• [Assigned task]: Show all lines from the data that include the word "mock".

BEGIN Recorded information

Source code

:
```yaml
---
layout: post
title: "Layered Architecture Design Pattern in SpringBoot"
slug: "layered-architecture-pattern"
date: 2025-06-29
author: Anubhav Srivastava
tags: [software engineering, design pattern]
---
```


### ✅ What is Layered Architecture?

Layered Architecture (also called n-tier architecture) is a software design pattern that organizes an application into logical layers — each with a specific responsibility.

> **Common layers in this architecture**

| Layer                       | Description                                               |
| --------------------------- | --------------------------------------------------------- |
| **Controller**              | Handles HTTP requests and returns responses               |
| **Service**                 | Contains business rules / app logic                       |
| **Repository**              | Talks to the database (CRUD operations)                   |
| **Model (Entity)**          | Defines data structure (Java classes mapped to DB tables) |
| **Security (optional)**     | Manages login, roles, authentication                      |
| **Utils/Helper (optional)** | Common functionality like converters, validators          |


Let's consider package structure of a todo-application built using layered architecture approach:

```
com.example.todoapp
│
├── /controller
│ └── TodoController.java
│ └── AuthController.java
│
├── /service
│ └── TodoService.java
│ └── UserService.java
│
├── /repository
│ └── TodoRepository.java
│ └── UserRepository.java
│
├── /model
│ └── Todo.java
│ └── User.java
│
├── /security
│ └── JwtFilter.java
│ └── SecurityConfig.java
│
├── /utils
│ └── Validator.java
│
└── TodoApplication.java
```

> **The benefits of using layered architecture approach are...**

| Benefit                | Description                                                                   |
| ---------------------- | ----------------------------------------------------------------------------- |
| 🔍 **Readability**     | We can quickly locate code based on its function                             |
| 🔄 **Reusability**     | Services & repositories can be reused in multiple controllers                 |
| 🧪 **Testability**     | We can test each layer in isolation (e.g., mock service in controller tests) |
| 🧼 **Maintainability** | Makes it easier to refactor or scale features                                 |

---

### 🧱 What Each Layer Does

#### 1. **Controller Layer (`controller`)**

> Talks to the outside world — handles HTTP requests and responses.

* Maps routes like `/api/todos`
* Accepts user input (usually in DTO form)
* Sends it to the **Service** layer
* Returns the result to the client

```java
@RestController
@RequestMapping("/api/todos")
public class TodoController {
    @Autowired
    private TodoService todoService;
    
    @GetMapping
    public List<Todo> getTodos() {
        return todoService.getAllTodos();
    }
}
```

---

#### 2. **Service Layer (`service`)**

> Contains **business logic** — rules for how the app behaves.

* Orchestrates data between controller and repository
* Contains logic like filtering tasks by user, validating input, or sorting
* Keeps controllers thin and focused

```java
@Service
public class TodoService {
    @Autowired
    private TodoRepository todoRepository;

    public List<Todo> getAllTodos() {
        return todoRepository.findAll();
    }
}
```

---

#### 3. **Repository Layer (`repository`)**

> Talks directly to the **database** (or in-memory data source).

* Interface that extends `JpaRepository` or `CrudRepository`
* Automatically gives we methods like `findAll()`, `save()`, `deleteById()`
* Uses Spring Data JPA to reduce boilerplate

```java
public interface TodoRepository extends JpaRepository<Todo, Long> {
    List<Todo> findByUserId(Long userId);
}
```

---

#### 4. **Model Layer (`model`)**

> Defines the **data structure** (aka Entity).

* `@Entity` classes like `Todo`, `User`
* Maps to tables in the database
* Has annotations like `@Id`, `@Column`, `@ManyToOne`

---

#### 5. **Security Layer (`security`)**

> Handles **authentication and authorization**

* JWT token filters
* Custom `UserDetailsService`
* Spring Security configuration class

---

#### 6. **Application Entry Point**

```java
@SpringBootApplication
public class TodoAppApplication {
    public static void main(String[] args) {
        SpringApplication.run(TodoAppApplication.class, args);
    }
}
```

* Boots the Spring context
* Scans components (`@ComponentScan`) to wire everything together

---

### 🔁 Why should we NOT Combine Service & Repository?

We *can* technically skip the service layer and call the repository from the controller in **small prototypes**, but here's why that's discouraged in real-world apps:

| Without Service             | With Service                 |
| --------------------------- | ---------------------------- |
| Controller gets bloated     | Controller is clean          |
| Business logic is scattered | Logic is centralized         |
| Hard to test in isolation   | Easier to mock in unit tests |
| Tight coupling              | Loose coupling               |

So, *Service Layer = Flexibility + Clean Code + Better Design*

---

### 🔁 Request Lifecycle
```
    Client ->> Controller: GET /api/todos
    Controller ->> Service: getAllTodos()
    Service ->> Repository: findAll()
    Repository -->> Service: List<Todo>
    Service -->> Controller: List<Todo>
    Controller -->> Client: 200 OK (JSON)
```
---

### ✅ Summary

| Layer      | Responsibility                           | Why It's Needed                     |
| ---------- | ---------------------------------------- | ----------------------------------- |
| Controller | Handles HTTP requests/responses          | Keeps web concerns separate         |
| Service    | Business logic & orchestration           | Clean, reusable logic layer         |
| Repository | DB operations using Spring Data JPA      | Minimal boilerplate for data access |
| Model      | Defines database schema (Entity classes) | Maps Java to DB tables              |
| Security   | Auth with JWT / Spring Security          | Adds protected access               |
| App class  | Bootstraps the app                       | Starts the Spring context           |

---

END Recorded information

• [Solution below]:
| 🧪 **Testability**     | We can test each layer in isolation (e.g., mock service in controller tests) |
| Hard to test in isolation   | Easier to mock in unit tests |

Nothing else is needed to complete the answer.